| AIM OF THE TASK |
All of the entries below should be returned verbatim, apart from the pictures.

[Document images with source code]
○ ○ ○ ○ ○ ○ ○
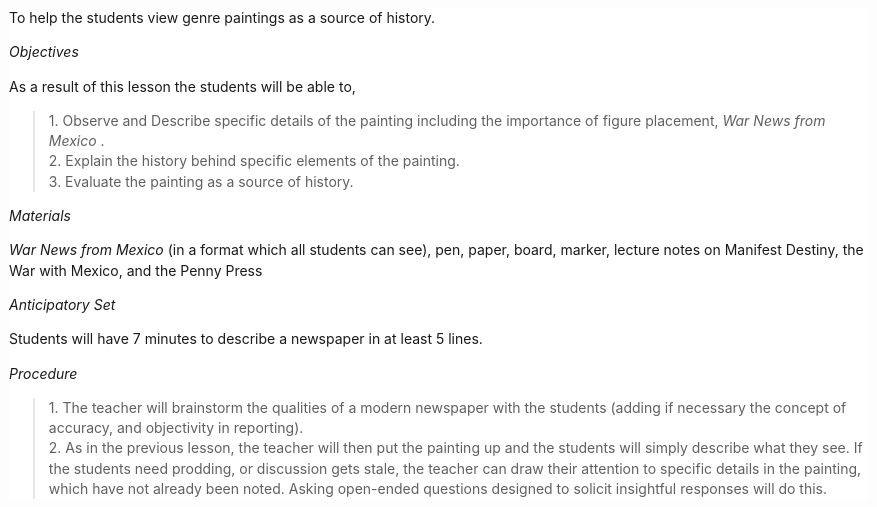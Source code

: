 <p>
To help the students view genre paintings as a source of history.
</p>
<p>
<i>
Objectives
</i>
</p>
<p>
As a result of this lesson the students will be able to,
</p>
<blockquote>
<dl>
<dt>
1. Observe and Describe specific details of the painting including the importance of figure placement,
<i>
War News from Mexico
</i>
.
<dt>
2. Explain the history behind specific elements of the painting.
<dt>
3. Evaluate the painting as a source of history.
</dt>
</dt>
</dt>
</dl>
</blockquote>
<p>
<i>
Materials
</i>
</p>
<p>
<i>
War News from Mexico
</i>
(in a format which all students can see), pen, paper, board, marker, lecture notes on Manifest Destiny, the War with Mexico, and the Penny Press
</p>
<p>
<i>
Anticipatory Set
</i>
</p>
<p>
Students will have 7 minutes to describe a newspaper in at least 5 lines.
</p>
<p>
<i>
Procedure
</i>
</p>
<blockquote>
<dl>
<dt>
1. The teacher will brainstorm the qualities of a modern newspaper with the students (adding if necessary the concept of accuracy, and objectivity in reporting).
<dt>
2. As in the previous lesson, the teacher will then put the painting up and the students will simply describe what they see. If the students need prodding, or discussion gets stale, the teacher can draw their attention to specific details in the painting, which have not already been noted. Asking open-ended questions designed to solicit insightful responses will do this.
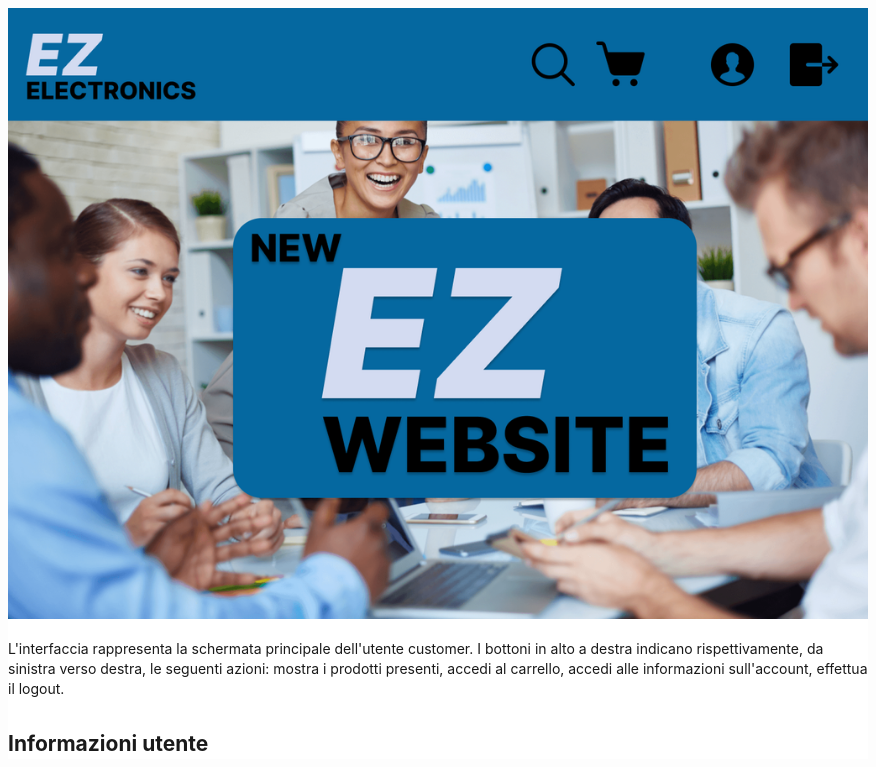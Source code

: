 ![home_customer](./Images/GUI_images_v1/home_customer.png)

L'interfaccia rappresenta la schermata principale dell'utente customer. I bottoni in alto a destra indicano rispettivamente, da sinistra verso destra, le seguenti azioni: mostra i prodotti presenti, accedi al carrello, accedi alle informazioni sull'account, effettua il logout.

## Informazioni utente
○ ○ ○ ○ ○ ○ ○
| YOUR RESPONSE |
Source code

: <p>
To help the students view genre paintings as a source of history.
</p>
<p>
<i>
Objectives
</i>
</p>
<p>
As a result of this lesson the students will be able to,
</p>
<blockquote>
<dl>
<dt>
1. Observe and Describe specific details of the painting including the importance of figure placement,
<i>
War News from Mexico
</i>
.
<dt>
2. Explain the history behind specific elements of the painting.
<dt>
3. Evaluate the painting as a source of history.
</dt>
</dt>
</dt>
</dl>
</blockquote>
<p>
<i>
Materials
</i>
</p>
<p>
<i>
War News from Mexico
</i>
(in a format which all students can see), pen, paper, board, marker, lecture notes on Manifest Destiny, the War with Mexico, and the Penny Press
</p>
<p>
<i>
Anticipatory Set
</i>
</p>
<p>
Students will have 7 minutes to describe a newspaper in at least 5 lines.
</p>
<p>
<i>
Procedure
</i>
</p>
<blockquote>
<dl>
<dt>
1. The teacher will brainstorm the qualities of a modern newspaper with the students (adding if necessary the concept of accuracy, and objectivity in reporting).
<dt>
2. As in the previous lesson, the teacher will then put the painting up and the students will simply describe what they see. If the students need prodding, or discussion gets stale, the teacher can draw their attention to specific details in the painting, which have not already been noted. Asking open-ended questions designed to solicit insightful responses will do this.
Source code

: ![home_customer](./Images/GUI_images_v1/home_customer.png)

L'interfaccia rappresenta la schermata principale dell'utente customer. I bottoni in alto a destra indicano rispettivamente, da sinistra verso destra, le seguenti azioni: mostra i prodotti presenti, accedi al carrello, accedi alle informazioni sull'account, effettua il logout.

## Informazioni utente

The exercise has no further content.